Elsevier

Speech Communication

Volume 45, Issue 2, February 2005, Pages 153-170
Speech Communication

On the usefulness of STFT phase spectrum in human listening tests

https://doi.org/10.1016/j.specom.2004.08.001Get rights and content

Abstract

The short-time Fourier transform (STFT) of a speech signal has two components: the magnitude spectrum and the phase spectrum. In this paper, the relative importance of short-time magnitude and phase spectra for speech perception is investigated. Human perception experiments are conducted to measure intelligibility of speech stimuli synthesized either from magnitude spectra or phase spectra. It is traditionally believed that the magnitude spectrum plays a dominant role for small window durations (20–40 ms); while the phase spectrum is more important for large window durations (>1 s). It is shown in this paper that even for small window durations, the phase spectrum can contribute to speech intelligibility as much as the magnitude spectrum if the analysis–modification–synthesis parameters are properly selected.

Introduction

In this paper, the usefulness of the phase spectrum1 is explored in human speech perception.2 The authors have a long-term goal of utilising phase spectra in an effort to improve automatic speech recognition (ASR) performance. It is common practice in ASR to discard the phase spectrum in favour of features that are derived purely from the magnitude spectrum3 (Picone, 1993). In the ASR framework, speech is processed frame-wise using a temporal window of duration 20–40 ms. If the phase spectrum is to be of any use for ASR applications, it should provide some information about speech intelligibility using small window durations (20–40 ms) in a human perception experiment.

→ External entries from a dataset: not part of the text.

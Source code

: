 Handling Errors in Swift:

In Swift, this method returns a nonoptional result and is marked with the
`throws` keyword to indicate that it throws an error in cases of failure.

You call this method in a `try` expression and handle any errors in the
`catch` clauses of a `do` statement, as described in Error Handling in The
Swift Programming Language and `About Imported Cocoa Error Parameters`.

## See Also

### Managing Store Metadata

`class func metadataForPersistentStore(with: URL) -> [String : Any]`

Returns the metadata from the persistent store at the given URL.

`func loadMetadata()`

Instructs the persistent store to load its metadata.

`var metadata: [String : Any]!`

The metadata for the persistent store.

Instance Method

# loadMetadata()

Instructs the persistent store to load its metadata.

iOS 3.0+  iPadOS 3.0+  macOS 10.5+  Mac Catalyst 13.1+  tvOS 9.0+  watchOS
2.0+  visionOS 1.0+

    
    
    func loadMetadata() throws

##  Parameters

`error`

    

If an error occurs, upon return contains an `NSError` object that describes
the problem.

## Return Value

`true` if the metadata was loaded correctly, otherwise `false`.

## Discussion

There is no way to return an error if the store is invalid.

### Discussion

A few studies have been reported in the literature which discuss whether the phase spectrum provides any information which can contribute to intelligibility for human speech recognition (HSR). Schroeder (1975), and Oppenheim and Lim (1981) performed some informal perception experiments, concluding that the phase spectrum is important for intelligibility when the window duration of the short-time Fourier transform (STFT) is large (Tw > 1 s), while it seems to convey negligible intelligibility at small window durations (20–40 ms).

Liu et al. (1997) have recently investigated the intelligibility of phase spectra through a more formal human speech perception study. They recorded six stop-consonants from 10 speakers in vowel–consonant–vowel context. Using these recordings, they created magnitude-only and phase-only stimuli. Magnitude-only stimuli were created by analysing the original recordings with a STFT, replacing each frame’s phase spectra with random phase values, then reconstructing the speech signal using the overlap-add method. In the case of phase-only stimuli, the original phase of each frame was retained, while the magnitude of each frame was set to unity for all frequency components. The stimuli were created for various window lengths from 16 ms to 512 ms. These were played to subjects, whose task was to identify each as one of the six consonants. Their results (Fig. 1) show that intelligibility of magnitude-only stimuli decreases while the intelligibility of the phase-only stimuli increases as the window duration increases. For small window durations (Tw < 128 ms), magnitude-only stimuli are significantly more intelligible than phase-only stimuli (while the opposite is true for larger window lengths). This implies that for small window durations (which are of relevance for ASR applications), the magnitude spectrum contributes much more towards intelligibility than the phase spectrum.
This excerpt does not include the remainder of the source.